Any factor that causes the soil to dry out slowly can increase the risk of overwatering. Planting in a pot that is too large, using poorly draining soil, or a pot without drainage holes can cause major problems.
Bear in mind that your Aglaonema will need less water in winter, or when light levels or temperatures are low, due to a reduced growth rate. If you maintain the same watering schedule all year, it is likely you will run into overwatering problems in winter.
If you think your Chinese Evergreen has yellow leaves due to overwatering, check to see if there are any signs of root rot. You can do this by gently removing the plant from the pot temporarily.
If root rot is present, you will need to remove all affected roots and repot the plant in a fresh pot with new, well-draining soil. Read my article on identifying and treating root rot for more info.

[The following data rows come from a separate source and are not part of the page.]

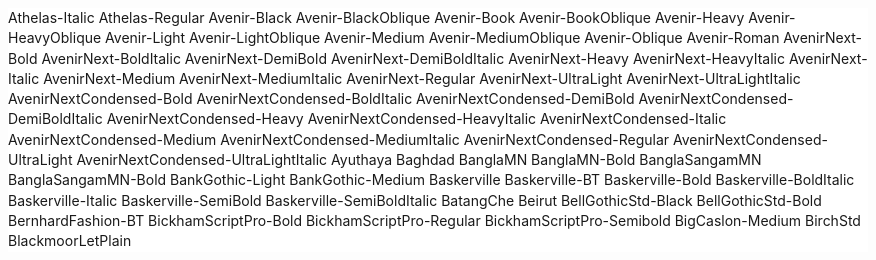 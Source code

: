 Athelas-Italic
Athelas-Regular
Avenir-Black
Avenir-BlackOblique
Avenir-Book
Avenir-BookOblique
Avenir-Heavy
Avenir-HeavyOblique
Avenir-Light
Avenir-LightOblique
Avenir-Medium
Avenir-MediumOblique
Avenir-Oblique
Avenir-Roman
AvenirNext-Bold
AvenirNext-BoldItalic
AvenirNext-DemiBold
AvenirNext-DemiBoldItalic
AvenirNext-Heavy
AvenirNext-HeavyItalic
AvenirNext-Italic
AvenirNext-Medium
AvenirNext-MediumItalic
AvenirNext-Regular
AvenirNext-UltraLight
AvenirNext-UltraLightItalic
AvenirNextCondensed-Bold
AvenirNextCondensed-BoldItalic
AvenirNextCondensed-DemiBold
AvenirNextCondensed-DemiBoldItalic
AvenirNextCondensed-Heavy
AvenirNextCondensed-HeavyItalic
AvenirNextCondensed-Italic
AvenirNextCondensed-Medium
AvenirNextCondensed-MediumItalic
AvenirNextCondensed-Regular
AvenirNextCondensed-UltraLight
AvenirNextCondensed-UltraLightItalic
Ayuthaya
Baghdad
BanglaMN
BanglaMN-Bold
BanglaSangamMN
BanglaSangamMN-Bold
BankGothic-Light
BankGothic-Medium
Baskerville
Baskerville-BT
Baskerville-Bold
Baskerville-BoldItalic
Baskerville-Italic
Baskerville-SemiBold
Baskerville-SemiBoldItalic
BatangChe
Beirut
BellGothicStd-Black
BellGothicStd-Bold
BernhardFashion-BT
BickhamScriptPro-Bold
BickhamScriptPro-Regular
BickhamScriptPro-Semibold
BigCaslon-Medium
BirchStd
BlackmoorLetPlain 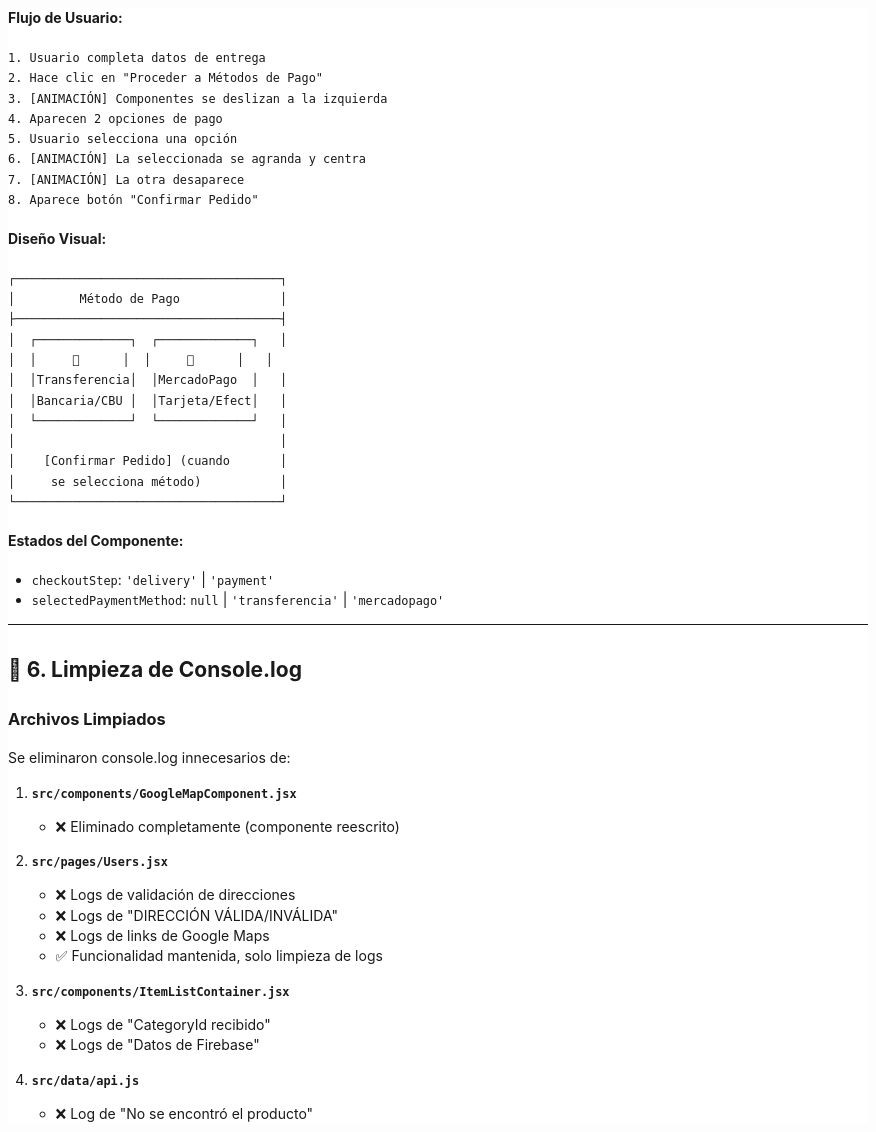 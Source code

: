 #### Flujo de Usuario:
```
1. Usuario completa datos de entrega
2. Hace clic en "Proceder a Métodos de Pago"
3. [ANIMACIÓN] Componentes se deslizan a la izquierda
4. Aparecen 2 opciones de pago
5. Usuario selecciona una opción
6. [ANIMACIÓN] La seleccionada se agranda y centra
7. [ANIMACIÓN] La otra desaparece
8. Aparece botón "Confirmar Pedido"
```

#### Diseño Visual:
```
┌─────────────────────────────────────┐
│         Método de Pago              │
├─────────────────────────────────────┤
│  ┌─────────────┐  ┌─────────────┐   │
│  │     🏦      │  │     💙      │   │
│  │Transferencia│  │MercadoPago  │   │
│  │Bancaria/CBU │  │Tarjeta/Efect│   │
│  └─────────────┘  └─────────────┘   │
│                                     │
│    [Confirmar Pedido] (cuando       │
│     se selecciona método)           │
└─────────────────────────────────────┘
```

#### Estados del Componente:
- `checkoutStep`: `'delivery'` | `'payment'`
- `selectedPaymentMethod`: `null` | `'transferencia'` | `'mercadopago'`

---

## 🧹 6. Limpieza de Console.log

### Archivos Limpiados
Se eliminaron console.log innecesarios de:

1. **`src/components/GoogleMapComponent.jsx`**
   - ❌ Eliminado completamente (componente reescrito)

2. **`src/pages/Users.jsx`**
   - ❌ Logs de validación de direcciones
   - ❌ Logs de "DIRECCIÓN VÁLIDA/INVÁLIDA"
   - ❌ Logs de links de Google Maps
   - ✅ Funcionalidad mantenida, solo limpieza de logs

3. **`src/components/ItemListContainer.jsx`**
   - ❌ Logs de "CategoryId recibido"
   - ❌ Logs de "Datos de Firebase"

4. **`src/data/api.js`**
   - ❌ Log de "No se encontró el producto"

If there is no sign of root rot, the best course of action is to allow it to completely dry until the soil around it has no dampness to a depth of around two inches.
You can hasten this process by lessening humidity and moving the plant to a brighter location. Consider whether the plant would be better in a different pot or soil, or whether you need to adjust any other aspects of care.
Yellow Chinese Evergreen Leaves Caused By Underwatering
This issue is easier to identify and much simpler to fix. The yellowing will typically affect lower leaves, as the plant decides to let these die off, favoring younger growth. You will also see brown tips and leaf edges that feel dry and crispy to the touch.
The plant wil usually be drooping and looking quite unwell, nd the soil will feel very dry.
Whilst existing leaf damage cannot be fixed, the plant can usually be saved by resuming a regular watering schedule. If the soil is drying very quickly after watering, consider whether your plant needs repotted, or if the temperature and lighting are too high.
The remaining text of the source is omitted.